Compilation album by Ricardo Arjona
- Released: December 16, 2003
- Genre: Pop, rock
- Length: 60:54
- Label: Sony Discos
- Producer: Ricardo Arjona

Ricardo Arjona chronology
| Santo Pecado (2002) | Lados B (2003) | Solo (2004) |

= Lados B =

Lados B (B Sides) is a compilation album released on December 16, 2003, by Guatemalan singer-songwriter Ricardo Arjona.

== Reception ==

The Allmusic review by Jason Birchmeier awarded the album 2 stars stating "This compilation is a misleading entry point into Arjona's catalog.
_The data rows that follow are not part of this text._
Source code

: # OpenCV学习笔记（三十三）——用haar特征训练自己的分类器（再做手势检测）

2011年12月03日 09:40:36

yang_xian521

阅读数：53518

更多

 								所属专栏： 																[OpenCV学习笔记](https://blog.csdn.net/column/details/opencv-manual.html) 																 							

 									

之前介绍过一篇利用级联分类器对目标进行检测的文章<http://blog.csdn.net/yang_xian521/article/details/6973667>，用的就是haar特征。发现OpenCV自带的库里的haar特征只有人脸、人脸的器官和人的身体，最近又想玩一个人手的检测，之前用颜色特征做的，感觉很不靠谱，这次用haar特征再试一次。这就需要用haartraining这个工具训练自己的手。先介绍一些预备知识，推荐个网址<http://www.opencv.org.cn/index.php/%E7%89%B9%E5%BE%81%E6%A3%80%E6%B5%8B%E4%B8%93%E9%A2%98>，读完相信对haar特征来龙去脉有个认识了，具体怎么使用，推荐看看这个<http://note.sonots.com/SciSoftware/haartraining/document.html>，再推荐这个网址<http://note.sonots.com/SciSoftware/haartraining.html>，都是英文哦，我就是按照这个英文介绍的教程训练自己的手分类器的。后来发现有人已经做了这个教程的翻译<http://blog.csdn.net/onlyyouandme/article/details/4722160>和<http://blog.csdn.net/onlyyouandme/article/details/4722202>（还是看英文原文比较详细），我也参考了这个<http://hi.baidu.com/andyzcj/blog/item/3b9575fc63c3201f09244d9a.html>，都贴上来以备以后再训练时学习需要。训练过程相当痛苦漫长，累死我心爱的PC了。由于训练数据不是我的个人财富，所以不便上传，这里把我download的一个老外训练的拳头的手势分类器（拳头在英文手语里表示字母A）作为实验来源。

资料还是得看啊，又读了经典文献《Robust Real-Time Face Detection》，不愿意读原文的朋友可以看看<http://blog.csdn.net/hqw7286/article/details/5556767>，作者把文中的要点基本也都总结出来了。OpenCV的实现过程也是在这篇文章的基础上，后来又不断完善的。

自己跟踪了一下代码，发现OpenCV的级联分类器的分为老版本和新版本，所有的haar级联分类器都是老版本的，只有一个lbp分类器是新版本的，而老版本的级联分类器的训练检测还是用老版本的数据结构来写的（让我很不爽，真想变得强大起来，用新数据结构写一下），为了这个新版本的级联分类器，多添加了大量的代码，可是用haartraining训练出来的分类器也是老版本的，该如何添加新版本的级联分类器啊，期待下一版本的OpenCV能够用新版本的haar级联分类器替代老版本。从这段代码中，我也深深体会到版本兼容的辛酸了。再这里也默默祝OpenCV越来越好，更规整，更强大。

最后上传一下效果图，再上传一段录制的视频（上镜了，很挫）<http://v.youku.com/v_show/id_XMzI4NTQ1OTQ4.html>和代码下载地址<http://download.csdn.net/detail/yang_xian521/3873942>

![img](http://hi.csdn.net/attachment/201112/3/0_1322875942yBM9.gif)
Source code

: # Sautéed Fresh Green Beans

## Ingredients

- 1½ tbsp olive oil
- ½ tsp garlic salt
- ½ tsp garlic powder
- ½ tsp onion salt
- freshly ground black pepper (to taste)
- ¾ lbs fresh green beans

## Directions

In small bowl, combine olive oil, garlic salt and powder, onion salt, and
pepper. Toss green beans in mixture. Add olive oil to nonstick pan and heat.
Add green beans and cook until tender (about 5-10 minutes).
Neophytes are better off starting with either the subsequently released greatest-hits compilations Quién Dijo Ayer (2007) and Simplemente lo Mejor (2008) or else Historias, which many fans consider to be Arjona's finest album, and then moving on to Si el Norte Fuera el Sur and Sin Daños a Terceros before going backward to Animal Nocturno."

Professional ratings
Review scores
| Source | Rating |
| Allmusic |  |

== Track listing ==
All tracks by Ricardo Arjona

1. "Sólo Quería Un Café" (I Just Wanted A Coffee) – 3:51
2. "Tarde (Sin Daños a Terceros)" (Late (Without Harm to Thirds)) – 4:16
3. "Animal Nocturno" (Nocturnal Animal) – 3:54
4. "Aún Te Amo (Carta Nro. 1)" (I Still Love You (Letter No. 1)) – 3:33
5. "Ayúdame Freud" (Help Me Freud) – 6:42
6. "Del Otro Lado del Sol" (From The Other Side of The Sun) – 4:43
7. "Lo Poco Que Queda de Mí (Acoustic Version)" (What Little Is Left Of Me) – 4:34
8. "Receta (Acoustic Version)" (Prescription) – 4:53
9. "Duerme" (Sleep) – 5:04
10. "Vientre de Cuna" (Womb's a cradle) – 3:27
11. "Abarrotería de Amor" (Grocery Store of Love) – 3:41
12. "Pensar En Ti (Acoustic Version)" (Think of You) – 4:06
13. "Tú" (You) – 4:28
14. "A Cara o Cruz (Spanish Version)" (Head or Tails) – 3:42

== Personnel ==
- Roberto Arballo – arranger
- Ricardo Arjona – vocals, producer
- Joe Caldas – engineer
- Julio Chavez – recording assistant
- Mario DeJesús – engineer
- Isaias Garcia – engineer, mixing
- Sergio George – arranger, musical direction
- Gerardo Lopez – engineer
- Fernando Muscolo – arranger, keyboard programming
- Angel "Cucco" Peña – arranger, producer
- Gabriel Peña – production assistant
- Joe Pujals – arranger
- Héctor Ivan Rosa – engineer
- Humberto Soto – production assistant
- Miguel Angel "Matin" Villagran – arranger
- Sterling Winfield – recording assistant
- Ben Wisch – engineer

== Chart performance ==

| Chart (2004) | Peak position |
|---|---|
| US Top Latin Albums (Billboard) | 43 |

== Sales and certifications ==

| Region | Certification | Certified units/sales |
| Mexico (AMPROFON) | Gold | 75,000^{^} |
^{^} Shipments figures based on certification alone.